A progressive reform of higher education tuition funding does not stack yet more debt on to yet more young people, but uses general taxation to fund the collective good. About 30 per cent of all income tax is paid out of the pockets of the best-paid 1 per cent. Getting them to pay for the social infrastructure of the country they profit from being in would be a progressive reform. In its new proposals, Labour targets the pension tax relief of the 1 per cent to fund the costs of dropping fees to £6,000.
The 1 per cent react predictably. Writing in The Sunday Times, Camilla Cavendish begins her attack on Labour with the words, “As a parent whose eldest son has just turned 13, with two more coming up behind him…”, as if she is somehow typical of all those concerned parents across England who might welcome the cut in their children’s student debts.
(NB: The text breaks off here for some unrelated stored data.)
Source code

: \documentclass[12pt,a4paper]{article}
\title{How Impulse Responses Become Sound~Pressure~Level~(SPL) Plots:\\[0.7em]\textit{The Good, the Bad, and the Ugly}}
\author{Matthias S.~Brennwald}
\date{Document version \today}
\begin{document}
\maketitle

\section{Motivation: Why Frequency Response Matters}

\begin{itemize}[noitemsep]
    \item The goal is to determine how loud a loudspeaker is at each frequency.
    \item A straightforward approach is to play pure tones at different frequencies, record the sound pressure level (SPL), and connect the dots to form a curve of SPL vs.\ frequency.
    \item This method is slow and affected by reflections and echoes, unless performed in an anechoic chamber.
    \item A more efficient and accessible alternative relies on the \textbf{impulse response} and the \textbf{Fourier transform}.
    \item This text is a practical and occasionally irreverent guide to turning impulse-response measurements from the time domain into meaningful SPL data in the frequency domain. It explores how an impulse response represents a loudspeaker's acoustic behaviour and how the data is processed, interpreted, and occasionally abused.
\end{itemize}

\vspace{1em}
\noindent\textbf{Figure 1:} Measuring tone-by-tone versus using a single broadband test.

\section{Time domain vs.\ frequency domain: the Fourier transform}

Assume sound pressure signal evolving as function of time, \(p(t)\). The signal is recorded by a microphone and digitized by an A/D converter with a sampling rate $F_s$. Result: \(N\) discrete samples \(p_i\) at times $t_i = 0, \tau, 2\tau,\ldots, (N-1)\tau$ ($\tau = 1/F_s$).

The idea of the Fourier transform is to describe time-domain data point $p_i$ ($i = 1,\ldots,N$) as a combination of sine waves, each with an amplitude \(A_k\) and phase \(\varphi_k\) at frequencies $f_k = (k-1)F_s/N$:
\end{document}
But then Ms Cavendish rubbishes the proposals. Nowhere does she mention her financial position, or that of her husband, Huw van Steenis, head of the Europe, Middle East and Africa banking and diversified financials teams at investment bank Morgan Stanley.
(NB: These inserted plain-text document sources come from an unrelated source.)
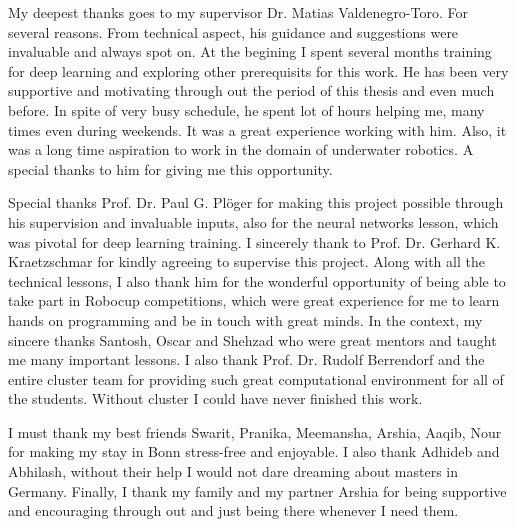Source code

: \documentclass[thesis]{mas_report}
\begin{document}
\begin{acknowledgements}
 My deepest thanks goes to my supervisor Dr. Matias Valdenegro-Toro. For several reasons. From technical aspect, his guidance and suggestions were invaluable and always spot on.
 At the begining I spent several months training for deep learning and exploring other prerequisits for this work. He has been very supportive and motivating through out the period of this thesis and even much before.
 In spite of very busy schedule, he spent lot of hours helping me, many times even during weekends. It was a great experience working with him. Also, it was a long time aspiration to work in the domain of underwater robotics. 
 A special thanks to him for giving me this opportunity.
 
 Special thanks Prof. Dr. Paul G. Pl\"oger for making this project possible through his supervision and invaluable inputs, also for the neural networks lesson, which was pivotal for deep learning training.
 I sincerely thank to Prof. Dr. Gerhard K. Kraetzschmar for kindly agreeing to supervise this project. Along with all the technical lessons, 
 I also thank him for the wonderful opportunity of being able to take part in Robocup competitions, which were great experience for me to learn hands on programming and be in touch with great minds. In the context, 
 my sincere thanks Santosh, Oscar and Shehzad who were great mentors and taught me many important lessons. I also thank Prof. Dr. Rudolf Berrendorf and the entire cluster team for providing such great computational environment 
 for all of the students. Without cluster I could have never finished this work.
 
 I must thank my best friends Swarit, Pranika, Meemansha, Arshia, Aaqib, Nour for making my stay in Bonn stress-free and enjoyable. I also thank Adhideb and Abhilash, without their help I would not dare dreaming about masters in Germany.
 Finally, I thank my family and my partner Arshia for being supportive and encouraging through out and just being there whenever I need them. 
  
\end{acknowledgements}


\tableofcontents
\listoffigures
\listoftables

\end{document}
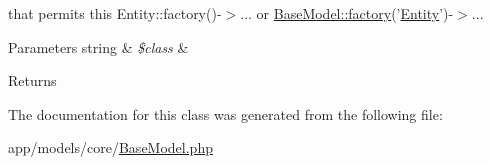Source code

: that permits this Entity\-::factory()-\/$>$... or \hyperlink{classapp_1_1models_1_1core_1_1_base_model_a23d019365c40167af9d7bff43adaddfa}{Base\-Model\-::factory}('\hyperlink{namespace_entity}{Entity}')-\/$>$...


\begin{DoxyParams}[1]{Parameters}
string & {\em \$class} & \\
\hline
\end{DoxyParams}
\begin{DoxyReturn}{Returns}

\end{DoxyReturn}


The documentation for this class was generated from the following file\-:\begin{DoxyCompactItemize}
\item 
app/models/core/\hyperlink{_base_model_8php}{Base\-Model.\-php}\end{DoxyCompactItemize}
People in such a position find it convenient not to be paying for the higher education of children from poorer families through their taxes. They are part of a small group who can easily afford to pay their children’s fees up front should they wish. Paying university tuition fees is not an issue for the rich, being much less than school fees and often paid in the same way, without loans or interest.
English society is divided into the haves, might-haves and have-nots. The might-haves read The Sunday Times where they are told what is in their interest by the haves. They are never told that the Million+ group of universities, which educate more than 2 million students a year, wholeheartedly accept Labour’s proposals, described as “very welcome” by Michael Gunn, the group’s chair and vice-chancellor of Staffordshire University.
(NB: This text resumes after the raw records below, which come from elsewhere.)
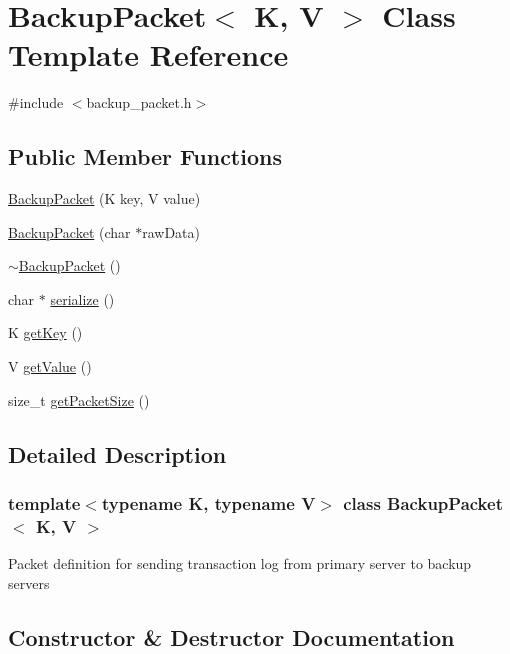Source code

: \hypertarget{classBackupPacket}{}\section{Backup\+Packet$<$ K, V $>$ Class Template Reference}
\label{classBackupPacket}


{\ttfamily \#include $<$backup\+\_\+packet.\+h$>$}

\subsection*{Public Member Functions}
\begin{DoxyCompactItemize}
\item 
\mbox{\hyperlink{classBackupPacket_a26f60ca0db42e0bc9e7c0aa3df6e561f}{Backup\+Packet}} (K key, V value)
\item 
\mbox{\hyperlink{classBackupPacket_a09ccdce78d18e44e22dc3371035bed20}{Backup\+Packet}} (char $\ast$raw\+Data)
\item 
\mbox{\hyperlink{classBackupPacket_a81158ba89a90d03efb57d7d62f203beb}{$\sim$\+Backup\+Packet}} ()
\item 
char $\ast$ \mbox{\hyperlink{classBackupPacket_a626af7de776bd98ea1a322a4e9fd87bd}{serialize}} ()
\item 
K \mbox{\hyperlink{classBackupPacket_a36d0369d548f537a12840627a9fabbfd}{get\+Key}} ()
\item 
V \mbox{\hyperlink{classBackupPacket_a35e76302bebf4a0e6c871426844553fc}{get\+Value}} ()
\item 
size\+\_\+t \mbox{\hyperlink{classBackupPacket_a3bdc1916566a9cffbdd26abe5c87bdad}{get\+Packet\+Size}} ()
\end{DoxyCompactItemize}


\subsection{Detailed Description}
\subsubsection*{template$<$typename K, typename V$>$\newline
class Backup\+Packet$<$ K, V $>$}

Packet definition for sending transaction log from primary server to backup servers 

\subsection{Constructor \& Destructor Documentation}
\mbox{\label{classBackupPacket_a26f60ca0db42e0bc9e7c0aa3df6e561f}} 
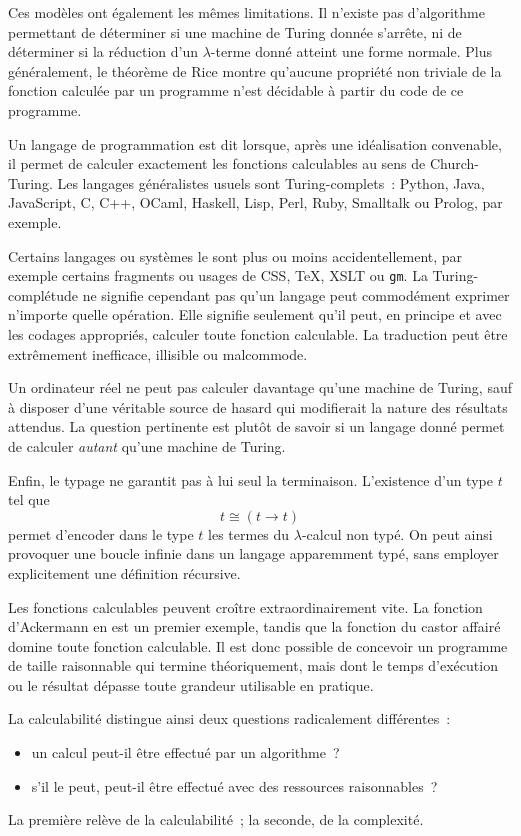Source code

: \thingy Ces modèles ont également les mêmes limitations.  Il n'existe
pas d'algorithme permettant de déterminer si une machine de Turing
donnée s'arrête, ni de déterminer si la réduction d'un
$\lambda$-terme donné atteint une forme normale.  Plus généralement,
le théorème de Rice montre qu'aucune propriété non triviale de la
fonction calculée par un programme n'est décidable à partir du code de
ce programme.

\thingy Un langage de programmation est dit
 lorsque, après une
idéalisation convenable, il permet de calculer exactement les fonctions
calculables au sens de Church-Turing.  Les langages généralistes usuels
sont Turing-complets : Python, Java, JavaScript, C, C++, OCaml, Haskell,
Lisp, Perl, Ruby, Smalltalk ou Prolog, par exemple.

Certains langages ou systèmes le sont plus ou moins accidentellement,
par exemple certains fragments ou usages de CSS, \TeX, XSLT ou
\texttt{gm}.  La Turing-complétude ne signifie cependant pas qu'un
langage peut commodément exprimer n'importe quelle opération.  Elle
signifie seulement qu'il peut, en principe et avec les codages
appropriés, calculer toute fonction calculable.  La traduction peut
être extrêmement inefficace, illisible ou malcommode.

Un ordinateur réel ne peut pas calculer davantage qu'une machine de
Turing, sauf à disposer d'une véritable source de hasard qui modifierait
la nature des résultats attendus.  La question pertinente est plutôt
de savoir si un langage donné permet de calculer \emph{autant} qu'une
machine de Turing.

\thingy Enfin, le typage ne garantit pas à lui seul la terminaison.
L'existence d'un type $t$ tel que
\[
t\cong(t\to t)
\]
permet d'encoder dans le type $t$ les termes du $\lambda$-calcul non
typé.  On peut ainsi provoquer une boucle infinie dans un langage
apparemment typé, sans employer explicitement une définition
récursive.


\thingy Les fonctions calculables peuvent croître extraordinairement
vite.  La fonction d'Ackermann en est un premier exemple, tandis que la
fonction du castor affairé domine toute fonction calculable.  Il est
donc possible de concevoir un programme de taille raisonnable qui
termine théoriquement, mais dont le temps d'exécution ou le résultat
dépasse toute grandeur utilisable en pratique.

La calculabilité distingue ainsi deux questions radicalement
différentes :
\begin{itemize}
\item un calcul peut-il être effectué par un algorithme ?
\item s'il le peut, peut-il être effectué avec des ressources
  raisonnables ?
\end{itemize}
La première relève de la calculabilité ; la seconde, de la complexité.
And who would lose out? The Institute for Fiscal Studies calculates that if Labour’s proposals were implemented then the tiny proportion of the population paid more than £150,000 a year, just over 1 per cent of all adults, would receive tax relief of only 20 per cent on their pension savings and they would be eligible for full tax relief on pension contributions of only £30,000 a year instead of the current £40,000. Cutting a few of the perks of the very richest UK pensioners can allow tuition fees to be cut by a third, and universities not lose out.
Keith Burnett, vice-chancellor of the University of Sheffield, and Yael Shafritz, president of Sheffield Students’ Union, issued a joint statement last week which concluded: “We believe that the future of society depends on effective publicly funded education at all levels, including higher education, and that this should be funded by the nation.” Sir Keith added: “I would personally welcome a reduction in fees but only if there is a cast-iron guarantee of long-term pound for pound replacement funding – without it, universities simply won’t be able to give students and the country what they need…Our current system is under duress by both an unsustainable loans system and off-putting measures for international students who are so vital to our capital investments and facilities…We need a long-term credible alternative based on a proper covenant between universities and wider society.”
We are at a turning point. One way leads to further privatisation, ever-higher fees, unsustainable loans and a country again dominated by aristocratic families (the new 1 per cent). The other path is to something actually progressive, a new covenant. The first step is to cut fees to £6,000.